During its first years, the Society held services in rented properties with a part-time minister. The Rev. Arnold Westwood was called as full-time minister in October 1970.
Membership grew, and in March 1977, the congregation bought a four-acre parcel on West Vernon Street. Building began the following year, and UUS:E moved to its new home in September 1979. Membership continued to grow, and, after much study, a schedule of two Sunday services began. In ten years, the congregation expanded again, with a large two-story addition to the north.
The Rev. Connie Sternberg began her ministry at UUS:E in 1989. She inaugurated several popular programs such as Build Your Own Theology and Introduction to UUism. During Connie’s ministry, the congregation affirmed that they liked an even split of responsibilities between the minister and members of the congregation.

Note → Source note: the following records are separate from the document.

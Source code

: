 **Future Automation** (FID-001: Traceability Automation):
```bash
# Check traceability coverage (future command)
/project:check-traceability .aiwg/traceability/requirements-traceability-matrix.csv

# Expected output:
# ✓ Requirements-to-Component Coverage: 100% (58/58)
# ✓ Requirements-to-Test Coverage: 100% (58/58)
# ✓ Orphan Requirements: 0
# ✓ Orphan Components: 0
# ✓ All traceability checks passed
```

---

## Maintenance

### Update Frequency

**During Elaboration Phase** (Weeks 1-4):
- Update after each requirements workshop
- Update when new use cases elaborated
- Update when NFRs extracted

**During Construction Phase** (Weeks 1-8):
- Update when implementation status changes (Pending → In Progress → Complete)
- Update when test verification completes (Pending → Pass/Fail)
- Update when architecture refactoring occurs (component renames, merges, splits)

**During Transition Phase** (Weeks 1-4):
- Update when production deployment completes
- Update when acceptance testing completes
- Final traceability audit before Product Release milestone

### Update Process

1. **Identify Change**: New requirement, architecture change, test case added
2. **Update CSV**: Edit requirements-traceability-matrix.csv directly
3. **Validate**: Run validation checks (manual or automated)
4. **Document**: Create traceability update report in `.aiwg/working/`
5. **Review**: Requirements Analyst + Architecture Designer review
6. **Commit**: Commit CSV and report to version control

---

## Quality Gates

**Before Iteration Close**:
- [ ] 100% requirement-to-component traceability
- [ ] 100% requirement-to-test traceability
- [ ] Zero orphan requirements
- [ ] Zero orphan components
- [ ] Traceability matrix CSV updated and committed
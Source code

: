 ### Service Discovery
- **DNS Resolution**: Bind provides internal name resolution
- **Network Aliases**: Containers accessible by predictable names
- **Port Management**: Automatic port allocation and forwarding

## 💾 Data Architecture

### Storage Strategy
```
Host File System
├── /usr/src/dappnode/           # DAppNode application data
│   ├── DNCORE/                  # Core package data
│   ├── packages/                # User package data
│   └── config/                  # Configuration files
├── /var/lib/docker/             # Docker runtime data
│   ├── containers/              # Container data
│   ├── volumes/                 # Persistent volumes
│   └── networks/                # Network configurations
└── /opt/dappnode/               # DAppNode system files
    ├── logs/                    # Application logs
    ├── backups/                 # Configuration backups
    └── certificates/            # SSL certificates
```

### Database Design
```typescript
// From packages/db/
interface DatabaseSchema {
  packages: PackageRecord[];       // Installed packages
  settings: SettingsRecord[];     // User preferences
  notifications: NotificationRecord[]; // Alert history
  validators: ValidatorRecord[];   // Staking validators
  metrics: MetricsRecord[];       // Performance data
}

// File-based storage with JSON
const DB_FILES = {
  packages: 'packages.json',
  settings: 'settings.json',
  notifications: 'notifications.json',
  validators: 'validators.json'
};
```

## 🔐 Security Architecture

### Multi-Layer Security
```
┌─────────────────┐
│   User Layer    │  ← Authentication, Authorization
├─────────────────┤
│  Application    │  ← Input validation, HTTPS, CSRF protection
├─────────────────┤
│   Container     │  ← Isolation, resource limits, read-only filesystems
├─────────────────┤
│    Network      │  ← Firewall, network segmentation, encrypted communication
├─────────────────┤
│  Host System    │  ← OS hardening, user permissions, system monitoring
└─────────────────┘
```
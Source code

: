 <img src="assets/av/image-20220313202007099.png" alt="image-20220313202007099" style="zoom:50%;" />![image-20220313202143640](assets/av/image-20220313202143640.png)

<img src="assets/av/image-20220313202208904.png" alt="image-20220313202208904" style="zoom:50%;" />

This concept of “shared ministry” and “lay-led services” continues today.
The Pastoral Friends group formed in 1996 to help the minister provide care and support to Society members in special need.
In April 1999, the congregation voted to become a “Welcoming Congregation,” formally affirming through a UUA program a long-standing commitment to acceptance of gays and lesbians. UUS:E began working regionally on combating racism, joining with other area churches, including the other two UU churches in the Hartford area. Connie Sternberg retired in 2001 and was voted Minister Emerita. The Rev. Joshua Pawelek joined us in August 2003 as our settled minister.
Five years later, the congregation again needed more space, and undertook a large study and congregational survey on the topic of growth, after which a capital campaign began to create the lovely building and grounds we enjoy today.
In 2011, the congregation has 288 members, and a paid staff of one full-time and five part-time people. The Religious Education program is strong and well-received by parents and children. Sunday services are well attended, and the congregation especially enjoys the music program. The society maintains its traditional warmth and caring and takes pride in its commitment to liberal religious ideals and social justice, working with other local congregations on issues such as anti-racism, universal healthcare and gender equity.